DATASET RECORDS Start Marker

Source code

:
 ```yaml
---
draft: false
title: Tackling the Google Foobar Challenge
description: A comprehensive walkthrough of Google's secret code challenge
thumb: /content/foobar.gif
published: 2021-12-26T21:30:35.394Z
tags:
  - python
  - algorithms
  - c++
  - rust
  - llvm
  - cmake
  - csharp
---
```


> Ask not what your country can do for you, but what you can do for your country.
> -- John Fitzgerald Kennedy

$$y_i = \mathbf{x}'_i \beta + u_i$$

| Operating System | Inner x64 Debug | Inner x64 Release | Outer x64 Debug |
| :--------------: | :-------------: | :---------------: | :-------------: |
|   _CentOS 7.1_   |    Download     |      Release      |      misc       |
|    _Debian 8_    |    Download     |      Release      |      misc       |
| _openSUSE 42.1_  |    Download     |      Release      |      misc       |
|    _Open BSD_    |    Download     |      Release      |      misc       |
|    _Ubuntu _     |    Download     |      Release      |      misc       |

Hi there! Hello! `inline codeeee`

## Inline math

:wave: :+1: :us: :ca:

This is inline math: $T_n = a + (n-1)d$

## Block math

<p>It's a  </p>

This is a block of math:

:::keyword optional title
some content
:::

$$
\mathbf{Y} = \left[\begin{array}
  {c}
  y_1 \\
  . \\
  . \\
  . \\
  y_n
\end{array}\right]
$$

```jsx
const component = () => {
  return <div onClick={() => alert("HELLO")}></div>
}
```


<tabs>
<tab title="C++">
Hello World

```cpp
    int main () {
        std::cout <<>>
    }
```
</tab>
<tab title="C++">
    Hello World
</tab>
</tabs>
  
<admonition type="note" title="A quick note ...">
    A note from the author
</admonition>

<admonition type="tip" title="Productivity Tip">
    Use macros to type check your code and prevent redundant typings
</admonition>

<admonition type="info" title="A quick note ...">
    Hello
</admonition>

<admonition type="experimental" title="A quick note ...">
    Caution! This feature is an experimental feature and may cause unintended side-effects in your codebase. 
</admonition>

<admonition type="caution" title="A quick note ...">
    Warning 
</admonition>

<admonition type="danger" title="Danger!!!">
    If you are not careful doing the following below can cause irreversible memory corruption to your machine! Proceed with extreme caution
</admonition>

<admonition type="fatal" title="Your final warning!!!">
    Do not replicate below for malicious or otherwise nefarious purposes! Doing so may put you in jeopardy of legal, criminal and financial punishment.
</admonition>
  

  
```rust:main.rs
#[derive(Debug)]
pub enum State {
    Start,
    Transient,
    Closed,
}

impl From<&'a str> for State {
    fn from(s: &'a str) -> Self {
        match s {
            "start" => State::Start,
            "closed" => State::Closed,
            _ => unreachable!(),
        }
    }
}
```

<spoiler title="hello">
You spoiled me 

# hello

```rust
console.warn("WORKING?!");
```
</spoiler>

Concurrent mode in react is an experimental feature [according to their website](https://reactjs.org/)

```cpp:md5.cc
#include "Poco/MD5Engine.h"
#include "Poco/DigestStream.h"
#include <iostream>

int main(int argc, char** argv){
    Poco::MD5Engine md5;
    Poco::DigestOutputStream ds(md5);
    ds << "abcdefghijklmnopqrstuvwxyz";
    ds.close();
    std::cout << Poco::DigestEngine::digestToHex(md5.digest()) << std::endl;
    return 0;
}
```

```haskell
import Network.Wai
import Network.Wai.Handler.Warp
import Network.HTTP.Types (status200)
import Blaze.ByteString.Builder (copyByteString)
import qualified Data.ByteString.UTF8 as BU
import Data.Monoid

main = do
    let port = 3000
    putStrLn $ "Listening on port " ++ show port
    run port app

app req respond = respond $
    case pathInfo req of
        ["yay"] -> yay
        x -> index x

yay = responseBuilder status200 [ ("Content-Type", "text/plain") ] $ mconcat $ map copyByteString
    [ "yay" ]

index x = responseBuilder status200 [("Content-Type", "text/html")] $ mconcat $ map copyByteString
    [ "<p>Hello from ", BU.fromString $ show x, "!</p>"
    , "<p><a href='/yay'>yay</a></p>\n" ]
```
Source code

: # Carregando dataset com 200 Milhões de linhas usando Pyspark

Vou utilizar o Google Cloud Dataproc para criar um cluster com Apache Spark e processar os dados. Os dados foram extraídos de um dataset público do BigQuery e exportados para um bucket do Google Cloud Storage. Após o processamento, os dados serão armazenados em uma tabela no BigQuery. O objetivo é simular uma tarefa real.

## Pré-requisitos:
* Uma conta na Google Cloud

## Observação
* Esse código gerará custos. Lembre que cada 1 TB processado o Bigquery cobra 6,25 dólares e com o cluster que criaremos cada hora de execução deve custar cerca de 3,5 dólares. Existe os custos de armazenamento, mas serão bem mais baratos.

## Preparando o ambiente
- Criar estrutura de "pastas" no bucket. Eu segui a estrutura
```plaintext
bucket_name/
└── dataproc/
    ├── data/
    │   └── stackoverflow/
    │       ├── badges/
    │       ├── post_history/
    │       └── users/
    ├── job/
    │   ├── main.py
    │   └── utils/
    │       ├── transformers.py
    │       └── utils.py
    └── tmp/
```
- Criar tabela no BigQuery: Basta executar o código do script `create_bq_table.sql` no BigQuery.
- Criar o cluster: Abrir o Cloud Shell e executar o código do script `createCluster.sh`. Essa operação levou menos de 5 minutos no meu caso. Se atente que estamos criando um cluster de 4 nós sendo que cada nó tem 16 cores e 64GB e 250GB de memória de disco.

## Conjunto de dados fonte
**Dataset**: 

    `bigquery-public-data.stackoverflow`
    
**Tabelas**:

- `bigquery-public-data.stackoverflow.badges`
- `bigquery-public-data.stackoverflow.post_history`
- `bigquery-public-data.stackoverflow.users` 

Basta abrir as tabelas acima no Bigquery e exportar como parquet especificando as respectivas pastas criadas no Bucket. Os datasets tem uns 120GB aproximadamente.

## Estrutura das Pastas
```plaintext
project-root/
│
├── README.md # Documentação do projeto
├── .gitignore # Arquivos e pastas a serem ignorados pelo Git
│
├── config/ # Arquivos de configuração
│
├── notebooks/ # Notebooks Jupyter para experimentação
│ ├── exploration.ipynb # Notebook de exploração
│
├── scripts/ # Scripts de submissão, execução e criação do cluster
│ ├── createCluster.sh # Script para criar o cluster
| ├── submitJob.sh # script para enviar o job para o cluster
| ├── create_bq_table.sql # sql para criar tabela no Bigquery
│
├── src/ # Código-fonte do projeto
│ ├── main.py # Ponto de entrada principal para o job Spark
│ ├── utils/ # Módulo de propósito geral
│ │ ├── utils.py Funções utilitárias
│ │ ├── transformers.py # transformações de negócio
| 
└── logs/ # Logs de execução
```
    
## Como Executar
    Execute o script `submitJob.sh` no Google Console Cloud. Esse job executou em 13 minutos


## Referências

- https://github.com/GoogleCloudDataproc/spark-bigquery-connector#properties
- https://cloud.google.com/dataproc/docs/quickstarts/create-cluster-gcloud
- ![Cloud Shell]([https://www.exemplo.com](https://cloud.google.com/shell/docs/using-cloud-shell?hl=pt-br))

DATASET RECORDS End Marker

_WORK TASK:_
Only lines holding the string "This" are wanted; gather each one from the entries above.

_EXPECTED OUTPUT:_
This is inline math: $T_n = a + (n-1)d$
This is a block of math:
    Caution! This feature is an experimental feature and may cause unintended side-effects in your codebase. 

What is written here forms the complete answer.